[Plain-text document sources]
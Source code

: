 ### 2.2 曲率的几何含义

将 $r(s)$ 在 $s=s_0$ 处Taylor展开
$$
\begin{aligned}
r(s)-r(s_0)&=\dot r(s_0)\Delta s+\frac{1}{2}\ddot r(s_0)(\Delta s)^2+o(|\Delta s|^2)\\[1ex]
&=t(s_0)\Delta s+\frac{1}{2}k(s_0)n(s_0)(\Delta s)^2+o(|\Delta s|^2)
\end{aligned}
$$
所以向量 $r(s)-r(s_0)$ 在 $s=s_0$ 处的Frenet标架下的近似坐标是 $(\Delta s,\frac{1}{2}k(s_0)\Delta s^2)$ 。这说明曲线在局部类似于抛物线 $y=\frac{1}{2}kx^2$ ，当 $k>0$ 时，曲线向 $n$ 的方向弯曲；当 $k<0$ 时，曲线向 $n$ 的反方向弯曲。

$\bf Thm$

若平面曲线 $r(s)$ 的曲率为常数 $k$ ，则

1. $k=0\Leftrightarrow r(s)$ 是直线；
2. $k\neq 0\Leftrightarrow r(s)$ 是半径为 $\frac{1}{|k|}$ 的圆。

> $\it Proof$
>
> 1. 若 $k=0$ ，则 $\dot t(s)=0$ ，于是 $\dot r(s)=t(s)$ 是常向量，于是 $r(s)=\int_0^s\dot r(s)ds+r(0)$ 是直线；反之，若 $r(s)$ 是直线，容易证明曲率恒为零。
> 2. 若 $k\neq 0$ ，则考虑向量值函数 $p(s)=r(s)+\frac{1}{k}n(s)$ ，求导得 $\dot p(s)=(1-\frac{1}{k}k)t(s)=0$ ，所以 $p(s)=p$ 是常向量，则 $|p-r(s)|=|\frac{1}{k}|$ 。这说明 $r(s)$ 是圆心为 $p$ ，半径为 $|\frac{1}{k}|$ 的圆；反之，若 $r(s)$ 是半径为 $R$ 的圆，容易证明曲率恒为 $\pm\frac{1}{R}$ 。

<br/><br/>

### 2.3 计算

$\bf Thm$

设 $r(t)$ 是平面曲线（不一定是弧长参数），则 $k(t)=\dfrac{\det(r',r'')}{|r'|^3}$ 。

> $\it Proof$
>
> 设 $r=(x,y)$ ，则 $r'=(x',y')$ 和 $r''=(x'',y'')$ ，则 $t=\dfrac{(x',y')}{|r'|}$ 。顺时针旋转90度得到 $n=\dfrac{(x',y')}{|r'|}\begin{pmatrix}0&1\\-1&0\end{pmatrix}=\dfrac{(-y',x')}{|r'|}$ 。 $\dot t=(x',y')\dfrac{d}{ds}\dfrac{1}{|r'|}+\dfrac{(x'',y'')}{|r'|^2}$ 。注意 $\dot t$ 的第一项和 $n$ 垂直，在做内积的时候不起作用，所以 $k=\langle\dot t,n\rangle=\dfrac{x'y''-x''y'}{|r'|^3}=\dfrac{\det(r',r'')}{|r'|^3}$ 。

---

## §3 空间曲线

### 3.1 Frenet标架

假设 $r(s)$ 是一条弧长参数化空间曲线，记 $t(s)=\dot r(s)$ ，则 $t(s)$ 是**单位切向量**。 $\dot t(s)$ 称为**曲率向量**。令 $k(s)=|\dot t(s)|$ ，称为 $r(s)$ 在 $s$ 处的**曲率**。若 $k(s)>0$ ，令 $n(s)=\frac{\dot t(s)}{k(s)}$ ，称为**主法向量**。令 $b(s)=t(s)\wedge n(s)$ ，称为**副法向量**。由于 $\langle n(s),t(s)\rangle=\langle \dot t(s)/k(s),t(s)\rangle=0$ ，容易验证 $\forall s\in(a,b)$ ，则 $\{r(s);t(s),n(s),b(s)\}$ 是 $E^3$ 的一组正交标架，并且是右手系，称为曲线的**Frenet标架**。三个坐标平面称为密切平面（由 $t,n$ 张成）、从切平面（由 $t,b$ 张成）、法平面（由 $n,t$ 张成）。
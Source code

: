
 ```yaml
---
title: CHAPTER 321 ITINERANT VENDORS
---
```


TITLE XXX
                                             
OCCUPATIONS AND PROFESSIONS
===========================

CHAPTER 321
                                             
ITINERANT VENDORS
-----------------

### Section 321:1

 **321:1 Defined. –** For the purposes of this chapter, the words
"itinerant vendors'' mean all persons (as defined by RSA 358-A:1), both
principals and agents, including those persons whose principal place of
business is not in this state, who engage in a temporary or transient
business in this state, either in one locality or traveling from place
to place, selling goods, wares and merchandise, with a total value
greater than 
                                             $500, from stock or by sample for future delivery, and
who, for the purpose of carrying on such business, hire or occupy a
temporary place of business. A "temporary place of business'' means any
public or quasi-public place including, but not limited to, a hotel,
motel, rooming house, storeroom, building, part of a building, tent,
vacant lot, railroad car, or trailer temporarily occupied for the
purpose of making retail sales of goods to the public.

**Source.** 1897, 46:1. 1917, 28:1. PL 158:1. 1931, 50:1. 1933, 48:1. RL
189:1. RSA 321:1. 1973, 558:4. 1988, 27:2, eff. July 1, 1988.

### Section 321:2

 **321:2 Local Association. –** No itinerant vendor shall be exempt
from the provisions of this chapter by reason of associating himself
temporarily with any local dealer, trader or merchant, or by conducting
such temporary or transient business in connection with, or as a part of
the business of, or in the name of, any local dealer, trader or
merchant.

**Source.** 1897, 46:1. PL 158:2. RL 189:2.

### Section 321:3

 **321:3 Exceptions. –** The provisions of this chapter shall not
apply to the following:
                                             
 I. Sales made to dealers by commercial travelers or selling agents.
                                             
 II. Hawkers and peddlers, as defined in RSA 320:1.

• [Goal of the exercise] Copy whichever lines of the records above contain the word "Section".

• [Task answer]
### Section 321:1
### Section 321:2
### Section 321:3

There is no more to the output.